(About this task) Could you give back every entry below exactly, with the pictures dropped?

Content starts

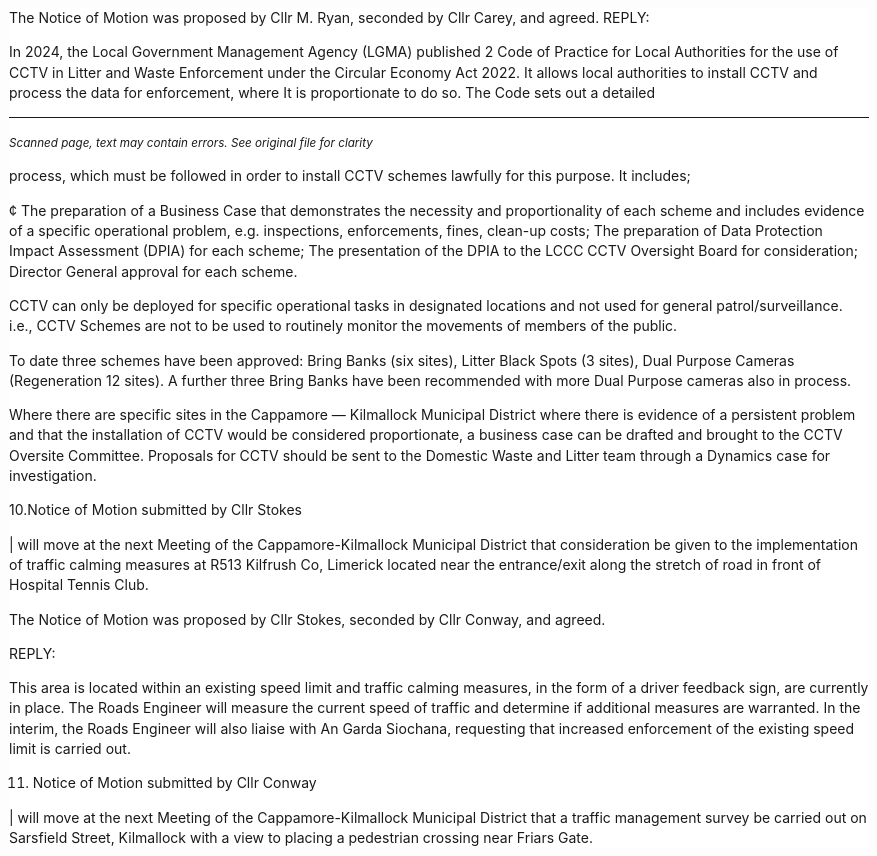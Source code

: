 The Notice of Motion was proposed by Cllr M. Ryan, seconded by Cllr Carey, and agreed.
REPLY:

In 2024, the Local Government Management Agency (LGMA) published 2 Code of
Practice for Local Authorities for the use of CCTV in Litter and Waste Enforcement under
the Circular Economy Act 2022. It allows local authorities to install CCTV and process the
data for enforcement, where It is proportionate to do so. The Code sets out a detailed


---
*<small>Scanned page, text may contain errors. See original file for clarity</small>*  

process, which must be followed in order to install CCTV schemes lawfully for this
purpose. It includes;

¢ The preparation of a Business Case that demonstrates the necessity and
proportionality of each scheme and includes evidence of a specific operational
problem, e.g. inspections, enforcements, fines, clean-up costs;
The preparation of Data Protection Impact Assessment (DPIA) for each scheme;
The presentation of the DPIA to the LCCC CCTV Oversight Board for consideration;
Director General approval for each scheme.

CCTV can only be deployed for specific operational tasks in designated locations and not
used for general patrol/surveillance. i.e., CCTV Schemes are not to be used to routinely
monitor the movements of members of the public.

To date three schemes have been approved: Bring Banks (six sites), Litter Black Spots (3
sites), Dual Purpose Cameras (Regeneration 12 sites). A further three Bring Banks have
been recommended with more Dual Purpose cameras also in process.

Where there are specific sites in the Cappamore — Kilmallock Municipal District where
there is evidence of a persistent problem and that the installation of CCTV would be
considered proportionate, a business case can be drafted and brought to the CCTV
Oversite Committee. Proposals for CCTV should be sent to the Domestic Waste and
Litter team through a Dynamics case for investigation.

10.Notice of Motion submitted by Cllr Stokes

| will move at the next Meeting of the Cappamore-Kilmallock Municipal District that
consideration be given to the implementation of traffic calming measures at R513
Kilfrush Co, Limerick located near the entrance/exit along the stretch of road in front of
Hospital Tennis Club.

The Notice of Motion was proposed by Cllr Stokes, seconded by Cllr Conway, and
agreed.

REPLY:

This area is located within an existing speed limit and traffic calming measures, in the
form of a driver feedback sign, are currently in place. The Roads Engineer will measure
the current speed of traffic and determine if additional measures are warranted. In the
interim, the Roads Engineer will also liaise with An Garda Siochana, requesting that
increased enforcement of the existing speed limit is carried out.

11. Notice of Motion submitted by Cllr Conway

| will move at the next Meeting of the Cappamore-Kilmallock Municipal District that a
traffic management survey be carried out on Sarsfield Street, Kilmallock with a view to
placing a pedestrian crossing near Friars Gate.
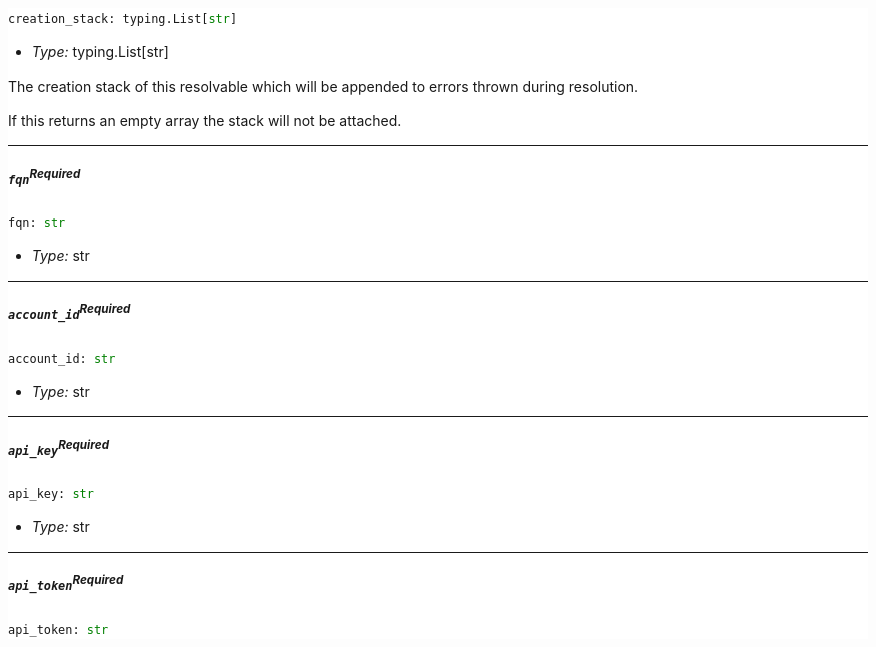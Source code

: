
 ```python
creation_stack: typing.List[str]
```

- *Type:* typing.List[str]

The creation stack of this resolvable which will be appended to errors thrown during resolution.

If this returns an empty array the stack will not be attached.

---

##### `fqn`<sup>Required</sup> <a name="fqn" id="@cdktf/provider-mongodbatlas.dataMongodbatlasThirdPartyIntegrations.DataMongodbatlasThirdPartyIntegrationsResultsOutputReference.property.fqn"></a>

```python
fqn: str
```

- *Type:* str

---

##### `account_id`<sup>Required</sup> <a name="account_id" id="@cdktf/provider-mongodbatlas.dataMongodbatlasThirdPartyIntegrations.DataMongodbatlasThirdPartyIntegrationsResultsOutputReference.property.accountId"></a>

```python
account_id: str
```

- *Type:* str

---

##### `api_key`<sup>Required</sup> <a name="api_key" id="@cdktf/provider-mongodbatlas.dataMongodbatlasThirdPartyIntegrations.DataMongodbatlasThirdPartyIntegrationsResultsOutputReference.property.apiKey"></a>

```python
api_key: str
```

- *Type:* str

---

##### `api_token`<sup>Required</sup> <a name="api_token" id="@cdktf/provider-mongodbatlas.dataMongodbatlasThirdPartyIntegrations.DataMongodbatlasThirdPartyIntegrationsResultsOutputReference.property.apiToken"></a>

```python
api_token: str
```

Content ends

(Exercise output)
Source code

: The Notice of Motion was proposed by Cllr M. Ryan, seconded by Cllr Carey, and agreed.
REPLY:

In 2024, the Local Government Management Agency (LGMA) published 2 Code of
Practice for Local Authorities for the use of CCTV in Litter and Waste Enforcement under
the Circular Economy Act 2022. It allows local authorities to install CCTV and process the
data for enforcement, where It is proportionate to do so. The Code sets out a detailed


---
*<small>Scanned page, text may contain errors. See original file for clarity</small>*  

process, which must be followed in order to install CCTV schemes lawfully for this
purpose. It includes;

¢ The preparation of a Business Case that demonstrates the necessity and
proportionality of each scheme and includes evidence of a specific operational
problem, e.g. inspections, enforcements, fines, clean-up costs;
The preparation of Data Protection Impact Assessment (DPIA) for each scheme;
The presentation of the DPIA to the LCCC CCTV Oversight Board for consideration;
Director General approval for each scheme.

CCTV can only be deployed for specific operational tasks in designated locations and not
used for general patrol/surveillance. i.e., CCTV Schemes are not to be used to routinely
monitor the movements of members of the public.

To date three schemes have been approved: Bring Banks (six sites), Litter Black Spots (3
sites), Dual Purpose Cameras (Regeneration 12 sites). A further three Bring Banks have
been recommended with more Dual Purpose cameras also in process.

Where there are specific sites in the Cappamore — Kilmallock Municipal District where
there is evidence of a persistent problem and that the installation of CCTV would be
considered proportionate, a business case can be drafted and brought to the CCTV
Oversite Committee. Proposals for CCTV should be sent to the Domestic Waste and
Litter team through a Dynamics case for investigation.

10.Notice of Motion submitted by Cllr Stokes

| will move at the next Meeting of the Cappamore-Kilmallock Municipal District that
consideration be given to the implementation of traffic calming measures at R513
Kilfrush Co, Limerick located near the entrance/exit along the stretch of road in front of
Hospital Tennis Club.

The Notice of Motion was proposed by Cllr Stokes, seconded by Cllr Conway, and
agreed.

REPLY:

This area is located within an existing speed limit and traffic calming measures, in the
form of a driver feedback sign, are currently in place. The Roads Engineer will measure
the current speed of traffic and determine if additional measures are warranted. In the
interim, the Roads Engineer will also liaise with An Garda Siochana, requesting that
increased enforcement of the existing speed limit is carried out.

11. Notice of Motion submitted by Cllr Conway

| will move at the next Meeting of the Cappamore-Kilmallock Municipal District that a
traffic management survey be carried out on Sarsfield Street, Kilmallock with a view to
placing a pedestrian crossing near Friars Gate.
Source code

:
 ```python
creation_stack: typing.List[str]
```

- *Type:* typing.List[str]

The creation stack of this resolvable which will be appended to errors thrown during resolution.

If this returns an empty array the stack will not be attached.

---

##### `fqn`<sup>Required</sup> <a name="fqn" id="@cdktf/provider-mongodbatlas.dataMongodbatlasThirdPartyIntegrations.DataMongodbatlasThirdPartyIntegrationsResultsOutputReference.property.fqn"></a>

```python
fqn: str
```

- *Type:* str

---

##### `account_id`<sup>Required</sup> <a name="account_id" id="@cdktf/provider-mongodbatlas.dataMongodbatlasThirdPartyIntegrations.DataMongodbatlasThirdPartyIntegrationsResultsOutputReference.property.accountId"></a>

```python
account_id: str
```

- *Type:* str

---

##### `api_key`<sup>Required</sup> <a name="api_key" id="@cdktf/provider-mongodbatlas.dataMongodbatlasThirdPartyIntegrations.DataMongodbatlasThirdPartyIntegrationsResultsOutputReference.property.apiKey"></a>

```python
api_key: str
```

- *Type:* str

---

##### `api_token`<sup>Required</sup> <a name="api_token" id="@cdktf/provider-mongodbatlas.dataMongodbatlasThirdPartyIntegrations.DataMongodbatlasThirdPartyIntegrationsResultsOutputReference.property.apiToken"></a>

```python
api_token: str
```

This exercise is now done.